Dataset entries

◆ ◆ ◆ ◆ ◆

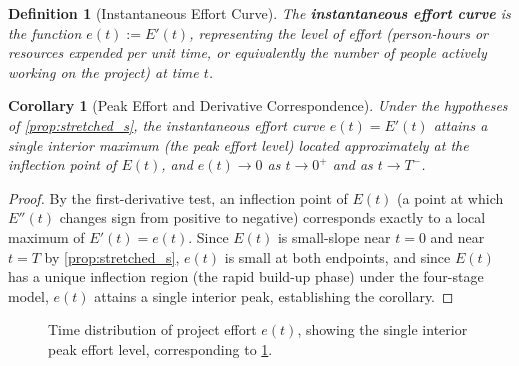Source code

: \documentclass[12pt, a4paper]{report}
\theoremstyle{engnotes}
\newtheorem{corollary}{Corollary}[section]
\newtheorem{defn}{Definition}[section]
\begin{document}
\begin{defn}[Instantaneous Effort Curve]\label{def:instantaneous_effort}
    The \textbf{instantaneous effort curve} is the function $e(t) := E'(t)$, representing the level of effort (person-hours or resources expended per unit time, or equivalently the number of people actively working on the project) at time $t$.
\end{defn}

\begin{corollary}[Peak Effort and Derivative Correspondence]\label{cor:peak_effort}
    Under the hypotheses of \cref{prop:stretched_s}, the instantaneous effort curve $e(t) = E'(t)$ attains a single interior maximum (the \emph{peak effort level}) located approximately at the inflection point of $E(t)$, and $e(t) \to 0$ as $t \to 0^+$ and as $t \to T^-$.
\end{corollary}

\begin{proof}
    By the first-derivative test, an inflection point of $E(t)$ (a point at which $E''(t)$ changes sign from positive to negative) corresponds exactly to a local maximum of $E'(t) = e(t)$. Since $E(t)$ is small-slope near $t=0$ and near $t=T$ by \cref{prop:stretched_s}, $e(t)$ is small at both endpoints, and since $E(t)$ has a unique inflection region (the rapid build-up phase) under the four-stage model, $e(t)$ attains a single interior peak, establishing the corollary.
\end{proof}

\begin{figure}[H]
	\centering
	\caption{Time distribution of project effort $e(t)$, showing the single interior peak effort level, corresponding to \cref{cor:peak_effort}.}
	\label{fig:effort_distribution}
\end{figure}
\end{document}

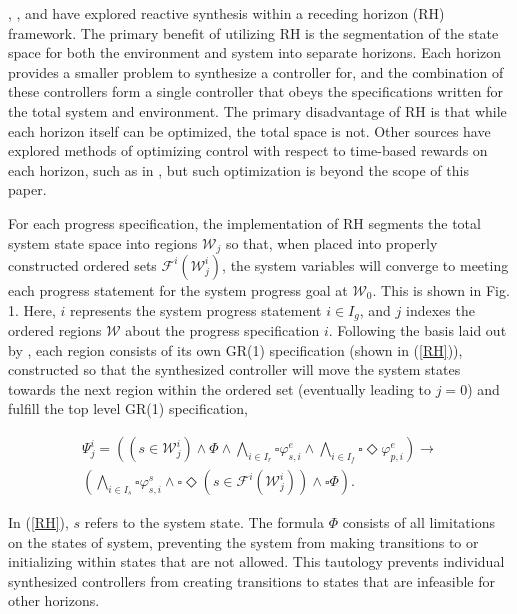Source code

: \documentclass{ieeeaccess}
\newcommand{\always}{\square}
\newcommand{\eventually}{\Diamond}
\begin{document}
\cite{c8}, \cite{c9}, and \cite{c10} have explored reactive synthesis within a receding horizon (RH) framework. The primary benefit of utilizing RH is the segmentation of the state space for both the environment and system into separate horizons. Each horizon provides a smaller problem to synthesize a controller for, and the combination of these controllers form a single controller that obeys the specifications written for the total system and environment. The primary disadvantage of RH is that while each horizon itself can be optimized, the total space is not. Other sources have explored methods of optimizing control with respect to time-based rewards on each horizon, such as in \cite{c9}, but such optimization is beyond the scope of this paper.

For each progress specification, the implementation of RH segments the total system state space into regions $\mathcal{W}_j$ so that, when placed into properly constructed ordered sets $\mathcal{F}^i(\mathcal{W}_j^i)$, the system variables will converge to meeting each progress statement for the system progress goal at $\mathcal{W}_0$. This is shown in Fig. 1. Here, $i$ represents the system progress statement $i \in I_g$, and $j$ indexes the ordered regions $\mathcal{W}$ about the progress specification $i$. Following the basis laid out by \cite{c10}, each region consists of its own GR(1) specification (shown in (\ref{RH})), constructed so that the synthesized controller will move the system states towards the next region within the ordered set (eventually leading to $j = 0$) and fulfill the top level GR(1) specification,

\begin{equation}
\label{RH}
\begin{aligned}
\Psi_{j}^{i} = ((s \in \mathcal{W}_j^i) \land \Phi \land \bigwedge_{i \in I_r} \always \varphi_{s,i}^{e} \land \bigwedge_{i \in I_f} \always \eventually \varphi_{p,i}^{e}) \longrightarrow \\
(\bigwedge_{i \in I_s} \always \varphi_{s,i}^{s} \land \always \eventually(s \in \mathcal{F}^i(\mathcal{W}_j^i)) \land \always \Phi).
\end{aligned}
\end{equation}

In (\ref{RH}), $s$ refers to the system state. The formula $\Phi$ consists of all limitations on the states of system, preventing the system from making transitions to or initializing within states that are not allowed. This tautology prevents individual synthesized controllers from creating transitions to states that are infeasible for other horizons.
\end{document}
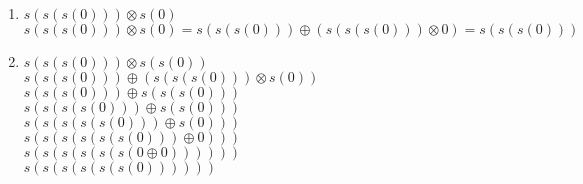 \documentclass{article}
\begin{document}
\begin{enumerate}
\item {$s(s(s(0)))\otimes s(0)$}
\\$s(s(s(0))) \otimes s(0) = s(s(s(0))) \oplus (s(s(s(0)))\otimes 0) = s(s(s(0)))$

\item {$s(s(s(0)))\otimes s(s(0))$}
\\$s(s(s(0))) \oplus (s(s(s(0))) \otimes s(0))$
\\$s(s(s(0))) \oplus s(s(s(0)))$
\\$s(s(s(s(0))) \oplus s(s(0)))$
\\$s(s(s(s(s(0))) \oplus s(0)))$
\\ $s(s(s(s(s(s(0))) \oplus 0)))$
\\$s(s(s(s(s(s(0 \oplus 0))))))$
\\$s(s(s(s(s(s(0))))))$
\end{enumerate}

\end{document}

◆ ◆ ◆ ◆ ◆

Your goal:
Would you reproduce, exactly and with nothing added, every line from the beginning of the entries above through the line that contains "Effort and Derivative", both included, leaving out the pictures?

Exercise solution:
Source code

: \documentclass[12pt, a4paper]{report}
\theoremstyle{engnotes}
\newtheorem{corollary}{Corollary}[section]
\newtheorem{defn}{Definition}[section]
\begin{document}
\begin{defn}[Instantaneous Effort Curve]\label{def:instantaneous_effort}
    The \textbf{instantaneous effort curve} is the function $e(t) := E'(t)$, representing the level of effort (person-hours or resources expended per unit time, or equivalently the number of people actively working on the project) at time $t$.
\end{defn}

\begin{corollary}[Peak Effort and Derivative Correspondence]\label{cor:peak_effort}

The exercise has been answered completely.